Another highlight from the bop era is the oft-covered "Blue Monk." Weiss and Escheté establish a charming and swinging groove on Thelonious Monk’s jazz classic. Escheté in particular impresses when he combines his walking bass lines alongside his always consummate comping. Escheté keeps both the friendly rhythm easygoing and the tune’s astute harmony lines smooth and steady. In the meantime, Weiss carries the wistful melody and adds some elegant extemporization.

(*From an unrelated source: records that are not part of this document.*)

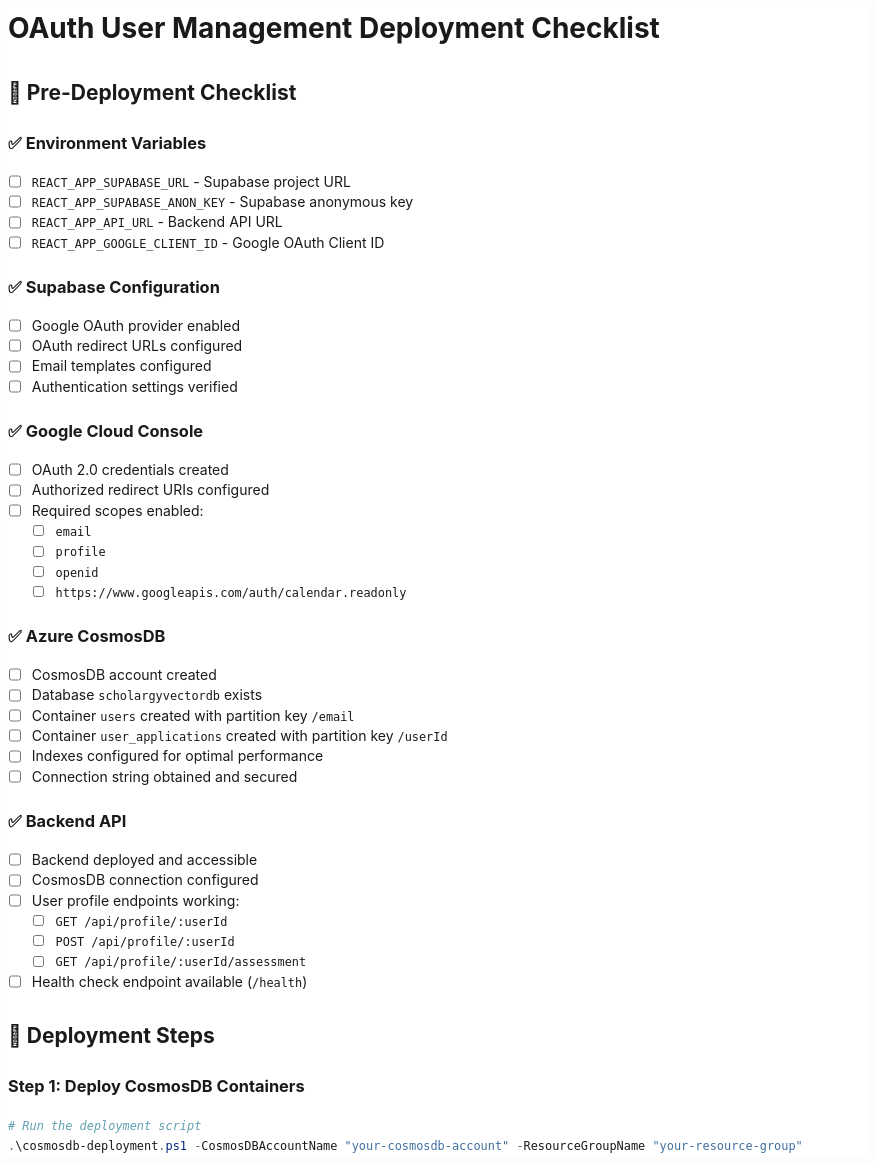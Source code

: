 # OAuth User Management Deployment Checklist

## 🚀 Pre-Deployment Checklist

### ✅ Environment Variables
- [ ] `REACT_APP_SUPABASE_URL` - Supabase project URL
- [ ] `REACT_APP_SUPABASE_ANON_KEY` - Supabase anonymous key
- [ ] `REACT_APP_API_URL` - Backend API URL
- [ ] `REACT_APP_GOOGLE_CLIENT_ID` - Google OAuth Client ID

### ✅ Supabase Configuration
- [ ] Google OAuth provider enabled
- [ ] OAuth redirect URLs configured
- [ ] Email templates configured
- [ ] Authentication settings verified

### ✅ Google Cloud Console
- [ ] OAuth 2.0 credentials created
- [ ] Authorized redirect URIs configured
- [ ] Required scopes enabled:
  - [ ] `email`
  - [ ] `profile`
  - [ ] `openid`
  - [ ] `https://www.googleapis.com/auth/calendar.readonly`

### ✅ Azure CosmosDB
- [ ] CosmosDB account created
- [ ] Database `scholargyvectordb` exists
- [ ] Container `users` created with partition key `/email`
- [ ] Container `user_applications` created with partition key `/userId`
- [ ] Indexes configured for optimal performance
- [ ] Connection string obtained and secured

### ✅ Backend API
- [ ] Backend deployed and accessible
- [ ] CosmosDB connection configured
- [ ] User profile endpoints working:
  - [ ] `GET /api/profile/:userId`
  - [ ] `POST /api/profile/:userId`
  - [ ] `GET /api/profile/:userId/assessment`
- [ ] Health check endpoint available (`/health`)

## 🔧 Deployment Steps

### Step 1: Deploy CosmosDB Containers
```powershell
# Run the deployment script
.\cosmosdb-deployment.ps1 -CosmosDBAccountName "your-cosmosdb-account" -ResourceGroupName "your-resource-group"
```

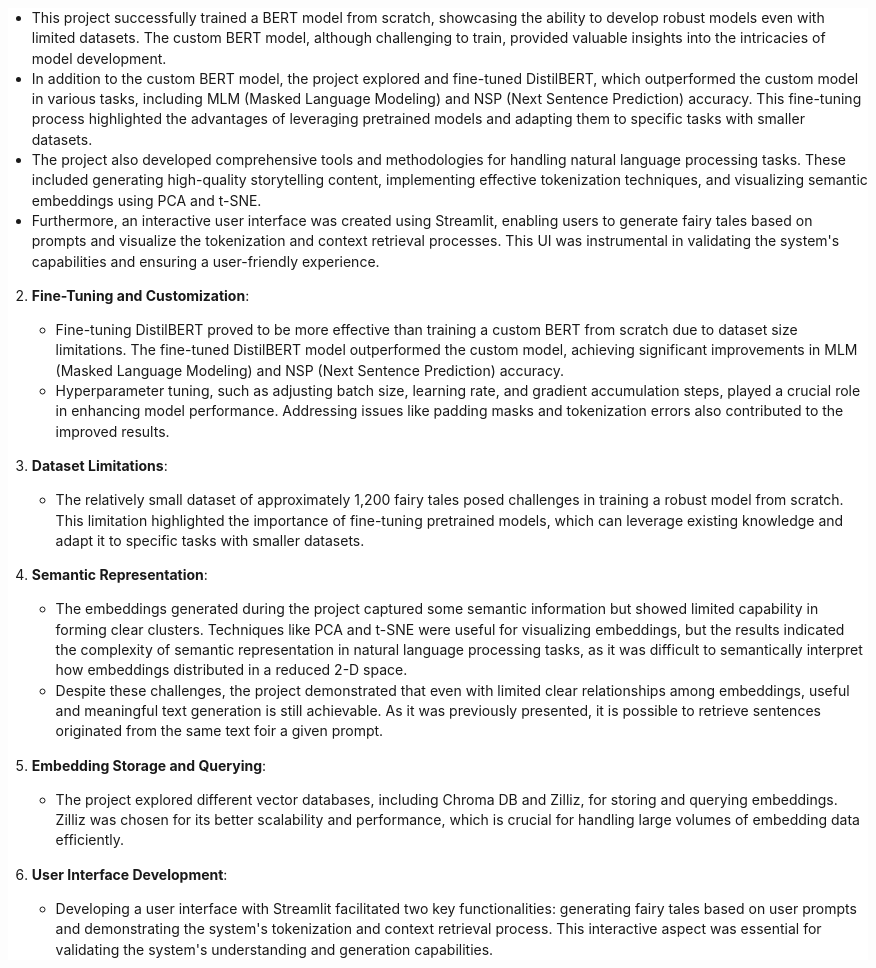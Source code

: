    - This project successfully trained a BERT model from scratch, showcasing the ability to develop robust models even with limited datasets. The custom BERT model, although challenging to train, provided valuable insights into the intricacies of model development.
   - In addition to the custom BERT model, the project explored and fine-tuned DistilBERT, which outperformed the custom model in various tasks, including MLM (Masked Language Modeling) and NSP (Next Sentence Prediction) accuracy. This fine-tuning process highlighted the advantages of leveraging pretrained models and adapting them to specific tasks with smaller datasets.
   - The project also developed comprehensive tools and methodologies for handling natural language processing tasks. These included generating high-quality storytelling content, implementing effective tokenization techniques, and visualizing semantic embeddings using PCA and t-SNE.
   - Furthermore, an interactive user interface was created using Streamlit, enabling users to generate fairy tales based on prompts and visualize the tokenization and context retrieval processes. This UI was instrumental in validating the system's capabilities and ensuring a user-friendly experience.
   

2. **Fine-Tuning and Customization**:

   - Fine-tuning DistilBERT proved to be more effective than training a custom BERT from scratch due to dataset size limitations. The fine-tuned DistilBERT model outperformed the custom model, achieving significant improvements in MLM (Masked Language Modeling) and NSP (Next Sentence Prediction) accuracy.
   - Hyperparameter tuning, such as adjusting batch size, learning rate, and gradient accumulation steps, played a crucial role in enhancing model performance. Addressing issues like padding masks and tokenization errors also contributed to the improved results.
   

3. **Dataset Limitations**:

   - The relatively small dataset of approximately 1,200 fairy tales posed challenges in training a robust model from scratch. This limitation highlighted the importance of fine-tuning pretrained models, which can leverage existing knowledge and adapt it to specific tasks with smaller datasets.
   

4. **Semantic Representation**:

   - The embeddings generated during the project captured some semantic information but showed limited capability in forming clear clusters. Techniques like PCA and t-SNE were useful for visualizing embeddings, but the results indicated the complexity of semantic representation in natural language processing tasks, as it was difficult to semantically interpret how embeddings distributed in a reduced 2-D space.
   - Despite these challenges, the project demonstrated that even with limited clear relationships among embeddings, useful and meaningful text generation is still achievable. As it was previously presented, it is possible to retrieve sentences originated from the same text foir a given prompt.
   

5. **Embedding Storage and Querying**:

   - The project explored different vector databases, including Chroma DB and Zilliz, for storing and querying embeddings. Zilliz was chosen for its better scalability and performance, which is crucial for handling large volumes of embedding data efficiently.
   

6. **User Interface Development**:

   - Developing a user interface with Streamlit facilitated two key functionalities: generating fairy tales based on user prompts and demonstrating the system's tokenization and context retrieval process. This interactive aspect was essential for validating the system's understanding and generation capabilities.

Weiss’ tone has a sincere expansion and he reveals a developing vibrancy with each album release. This quality of physical and mental evolution shines through on several standards. During "Softly As in a Morning Sunrise" Weiss displays his command of his clarinet’s lower and middle registers, probing emotional territory and imparting an impeccable sense of time. Escheté is also consistently appealing and near the four-minute mark the guitarist glides into a spirited ramble that Weiss audibly cheers. On the mid-tempo "Be My Love," Weiss commences with a brisk swirl of notes, and around the midpoint Escheté steps forward with a solo endeavor that effectively demonstrates his use of chords and single-note phrases that are mindfully organized, and subsequently gets another "Yeah!" from Weiss. The record’s longest piece is Tadd Dameron’s "If You Could See Me Now," which Weiss and Escheté take at a low leisurely pace. Weiss’ clarinet is confident, copious, and rich, and the lingering vibrato he furnishes endows the cut with a suggestive and thoughtful undercurrent. Escheté gives his solo moments a modernist twist, adorning the number with some contemporary touches.

Weiss makes it clear his favorite tracks are his performances of two Antonio Carlos Jobim compositions. "O Grande Amor" is an earnest achievement – just earthy enough to be affecting but never sentimental. Weiss’ bright clarinet sparkles during some intervals, and then becomes insinuating, thus exposing the complex levels of intimacy. Escheté and Weiss close with an upbeat rendering of Jobim’s "No More Blues," where the artists relate the joy and happiness that can come from a lifelong search for better things, where hope trumps despair and sobs of sadness or rage are replaced by tears of relief.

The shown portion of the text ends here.